The EU says member states need to keep an eye on the number of citizenships they hand out in exchange for investment. Justice Commissioner Vera Jourova has warned that citizenships for sale represent a security threat.
The European Commission is calling on EU countries to be more cautious when granting citizenships, according to an interview with Justice Commissioner Vera Jourova published in the German daily Die Welt on Tuesday.
Jourova said an increasing number of EU member states had been issuing citizenship to third-country nationals if they had previously invested large sums of money in their respective countries.
The Commission was "extremely concerned" about the escalation of "golden passports," being offered, the Czech politician said.

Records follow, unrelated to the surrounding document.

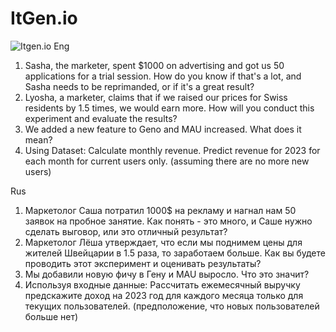 # ItGen.io
![Itgen.io](https://itgen.io/)
Eng
1. Sasha, the marketer, spent $1000 on advertising and got us 50 applications for a trial session. How do you know if that's a lot, and Sasha needs to be reprimanded, or if it's a great result?
2. Lyosha, a marketer, claims that if we raised our prices for Swiss residents by 1.5 times, we would earn more. How will you conduct this experiment and evaluate the results?
3. We added a new feature to Geno and MAU increased. What does it mean?
4. Using Dataset:
Calculate monthly revenue.
Predict revenue for 2023 for each month for current users only. (assuming there are no more new users)

Rus
1. Маркетолог Саша потратил 1000$ на рекламу и нагнал нам 50 заявок на пробное занятие. Как понять -  это много, и Саше нужно сделать выговор, или это отличный результат?
2. Маркетолог Лёша утверждает, что если мы поднимем цены для жителей Швейцарии в 1.5 раза, то заработаем больше. Как вы будете проводить этот эксперимент и оценивать результаты?
3. Мы добавили новую фичу в Гену и MAU выросло. Что это значит?
4. Используя входные данные:
Рассчитать ежемесячный выручку
предскажите доход на 2023 год для каждого месяца только для текущих пользователей. (предположение, что новых пользователей больше нет)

EU countries offering "golden visa" programs included: Austria, Belgium, Bulgaria, Cyprus, Greece, Latvia, Lithuania, Malta, Portugal, Spain, and the United Kingdom. Between 2013 and 2017, Hungary also ran a golden visa program.
Transparency International accused them of running essentially "secret" schemes without EU oversight or disclosure of statistics, with the Schengen zone and the single European market as the key selling point.
'Serious security risk'
"The granting of citizenship poses a serious security risk because it gives beneficiaries all the rights of EU citizens and allows them to move freely throughout the Union." Jourova told Die Welt.
"The EU must not become a safe haven for criminals, corruption and dirty money," she continued.
The newspaper singled out Cyprus, Malta, Greece, Bulgaria, Portugal, Lithuania, Latvia and Hungary as examples of EU states that had handed out a significant number of citizenships to wealthy Russians, Chinese, Africans and Turkish people in exchange for investment.
Jourova insisted member states needed to "quickly adopt" new EU laws on combating money laundering.
"We don't want any trojan horses in the EU," she said. "Some member states must do more to ensure citizenship is not awarded to criminals."
Possession of an EU passport infers rights such as free movement inside the 28-nation bloc.
Which EU states sell citizenship?
About 87 percent of people who acquired citizenship in an EU state in 2016 were previously citizens of a non-EU country, with a total of 863,300 citizenships granted — a 19 percent increase compared to 2015.
Berlin-based anti-corruption lobby group Transparency International said it was possible to "buy" citizenship in these countries under the following criteria:
Austria: National legislation allows citizenship to be granted for "rendering exceptional services in the interest of the Republic," and while a minimum contribution is not specified by law, the price tag is reported to be as high as €10 million ($11.6 million).
Cyprus: Citizenship can be acquired after investing €2 million in real estate, companies or government bonds. Earlier this year, Cyprus introduced plans to cap the number of Golden Visas it handed out to 700.
Hungary: Under Hungary's now suspended program, investment of €300,000 in special Hungarian government bonds, to be repaid in full after five years with a fixed interest rate of 2 percent.
Latvia: In 2010, the program gave five-year residence permits to applicants who invested as little as €71,150 in real estate. In 2014, the minimum investment amount increased to €275,000 in response to masses of applications.
Lithuania: Applicants must run a company with a minimum of three full-time employees and an equity value of €28,000, and hold at least one third of its shares.
Malta: Contribution of €650,000 to Government Development Fund, an additional contribution of €25,000 per family member, a further €150,000 investment in approved instruments, a minimum property purchase of €350,000 or lease of a residential property in Malta for a period of 5 years, at an annual rent of at least €16,000.
Portugal: Capital contribution of up to €1 million or real estate investment equal to or above €500,000 or €350,000 if property is located in urban regeneration areas, or the creation of 10 jobs.
Entire EU put at risk
Eka Rostomashvili, Transparency's Advocacy & Campaigns Coordinator said the "golden visa" schemes put the entire EU at risk, including member states that did not operate such schemes.
Golden visas were being issued to investors who lacked "genuine motivation for investment in a given country by both the applicants and occasionally by the public agencies operating these schemes," Rostomashvili told DW.
As a result, real estate prices were spiking, for example, in Portugal, she said, adding that "some schemes might need to be shut down; some might need to be significantly reformed."
Instead of the secrecy, the EU "needs to adopt a common framework," said the Transparency spokesperson. "There needs to be clear criteria for citizenship- and residency-by-investment programs.